── Stored data ──
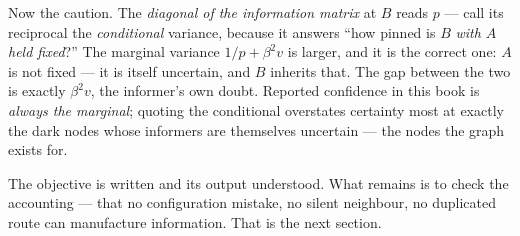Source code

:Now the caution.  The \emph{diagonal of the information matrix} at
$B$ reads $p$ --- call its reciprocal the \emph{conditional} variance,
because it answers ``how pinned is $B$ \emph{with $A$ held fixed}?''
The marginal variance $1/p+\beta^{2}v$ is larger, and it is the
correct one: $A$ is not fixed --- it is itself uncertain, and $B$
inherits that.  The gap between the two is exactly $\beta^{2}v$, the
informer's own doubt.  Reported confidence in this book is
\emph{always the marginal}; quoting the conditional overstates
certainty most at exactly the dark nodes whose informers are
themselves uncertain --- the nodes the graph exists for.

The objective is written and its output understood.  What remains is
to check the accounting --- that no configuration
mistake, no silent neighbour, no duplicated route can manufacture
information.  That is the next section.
───
── Stored data ──
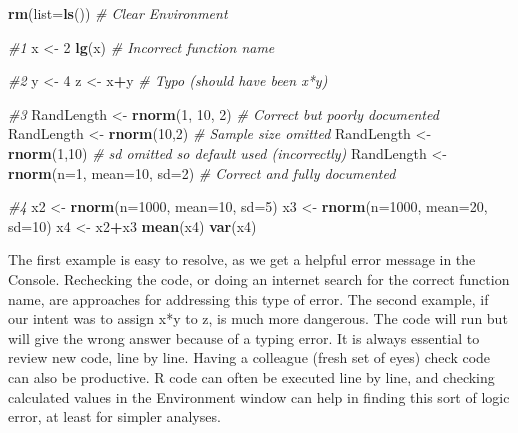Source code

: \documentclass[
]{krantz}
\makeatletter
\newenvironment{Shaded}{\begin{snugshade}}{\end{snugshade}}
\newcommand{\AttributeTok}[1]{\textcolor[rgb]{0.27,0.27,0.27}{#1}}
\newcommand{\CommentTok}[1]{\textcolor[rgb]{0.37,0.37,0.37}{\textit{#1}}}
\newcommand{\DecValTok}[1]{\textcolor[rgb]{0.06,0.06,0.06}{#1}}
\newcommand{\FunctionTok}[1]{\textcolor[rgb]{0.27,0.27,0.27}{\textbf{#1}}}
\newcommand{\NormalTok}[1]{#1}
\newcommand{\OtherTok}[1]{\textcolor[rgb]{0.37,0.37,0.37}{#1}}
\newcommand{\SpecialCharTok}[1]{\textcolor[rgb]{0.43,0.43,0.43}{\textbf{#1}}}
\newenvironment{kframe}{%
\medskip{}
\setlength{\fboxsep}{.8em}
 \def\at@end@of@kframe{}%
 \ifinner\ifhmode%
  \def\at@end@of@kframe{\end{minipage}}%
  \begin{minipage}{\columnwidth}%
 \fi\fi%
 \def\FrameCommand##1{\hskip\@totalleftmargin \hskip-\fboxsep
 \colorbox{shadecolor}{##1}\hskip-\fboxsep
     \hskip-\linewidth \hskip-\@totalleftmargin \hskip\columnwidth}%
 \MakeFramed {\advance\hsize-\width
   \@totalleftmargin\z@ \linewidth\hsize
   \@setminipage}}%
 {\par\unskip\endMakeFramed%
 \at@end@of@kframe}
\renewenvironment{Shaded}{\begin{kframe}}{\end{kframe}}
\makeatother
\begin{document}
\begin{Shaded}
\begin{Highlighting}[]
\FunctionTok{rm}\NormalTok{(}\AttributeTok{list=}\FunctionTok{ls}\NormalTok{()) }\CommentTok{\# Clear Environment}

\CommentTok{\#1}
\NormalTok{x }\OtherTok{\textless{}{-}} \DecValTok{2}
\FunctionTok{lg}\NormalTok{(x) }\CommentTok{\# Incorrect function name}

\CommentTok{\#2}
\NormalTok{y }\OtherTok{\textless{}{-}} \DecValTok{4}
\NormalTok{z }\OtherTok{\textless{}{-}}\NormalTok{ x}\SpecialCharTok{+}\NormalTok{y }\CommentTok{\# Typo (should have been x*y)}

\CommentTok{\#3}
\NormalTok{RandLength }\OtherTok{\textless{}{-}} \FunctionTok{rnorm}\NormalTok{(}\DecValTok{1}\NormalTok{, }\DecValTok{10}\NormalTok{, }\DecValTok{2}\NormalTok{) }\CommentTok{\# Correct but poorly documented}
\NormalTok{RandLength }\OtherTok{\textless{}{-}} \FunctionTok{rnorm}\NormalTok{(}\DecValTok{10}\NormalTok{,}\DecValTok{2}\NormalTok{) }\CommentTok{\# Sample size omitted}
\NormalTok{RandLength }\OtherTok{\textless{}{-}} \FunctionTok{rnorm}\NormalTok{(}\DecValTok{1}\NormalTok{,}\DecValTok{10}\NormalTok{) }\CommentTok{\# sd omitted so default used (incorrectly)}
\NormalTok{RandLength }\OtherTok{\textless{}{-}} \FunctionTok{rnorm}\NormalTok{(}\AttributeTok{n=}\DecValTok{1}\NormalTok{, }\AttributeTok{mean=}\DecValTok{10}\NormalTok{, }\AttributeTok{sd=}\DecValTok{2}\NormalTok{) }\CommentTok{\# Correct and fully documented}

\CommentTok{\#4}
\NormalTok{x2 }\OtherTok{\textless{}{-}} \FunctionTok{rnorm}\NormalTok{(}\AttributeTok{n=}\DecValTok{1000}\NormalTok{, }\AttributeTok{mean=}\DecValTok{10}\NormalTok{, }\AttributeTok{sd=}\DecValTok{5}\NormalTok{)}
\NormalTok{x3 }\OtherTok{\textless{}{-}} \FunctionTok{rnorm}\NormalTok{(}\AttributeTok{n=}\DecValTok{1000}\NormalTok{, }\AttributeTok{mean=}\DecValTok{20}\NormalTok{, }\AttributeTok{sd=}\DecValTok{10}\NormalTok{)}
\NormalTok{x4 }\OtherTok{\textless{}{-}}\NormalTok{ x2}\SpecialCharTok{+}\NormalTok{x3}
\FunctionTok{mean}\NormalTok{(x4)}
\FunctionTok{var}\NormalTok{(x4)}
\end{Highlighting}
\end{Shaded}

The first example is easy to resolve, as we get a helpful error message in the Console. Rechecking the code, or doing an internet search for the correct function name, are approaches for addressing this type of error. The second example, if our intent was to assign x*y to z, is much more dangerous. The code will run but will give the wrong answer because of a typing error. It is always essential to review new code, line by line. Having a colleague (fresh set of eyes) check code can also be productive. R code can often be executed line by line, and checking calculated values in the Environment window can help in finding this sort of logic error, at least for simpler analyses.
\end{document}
───
*Exercise aim:* In the material above, locate the line containing "the conditional overstates" and the line containing "the next section.". Transcribe exactly those two lines and every line between them, and nothing more.

*Response below:*
\emph{always the marginal}; quoting the conditional overstates
certainty most at exactly the dark nodes whose informers are
themselves uncertain --- the nodes the graph exists for.

The objective is written and its output understood.  What remains is
to check the accounting --- that no configuration
mistake, no silent neighbour, no duplicated route can manufacture
information.  That is the next section.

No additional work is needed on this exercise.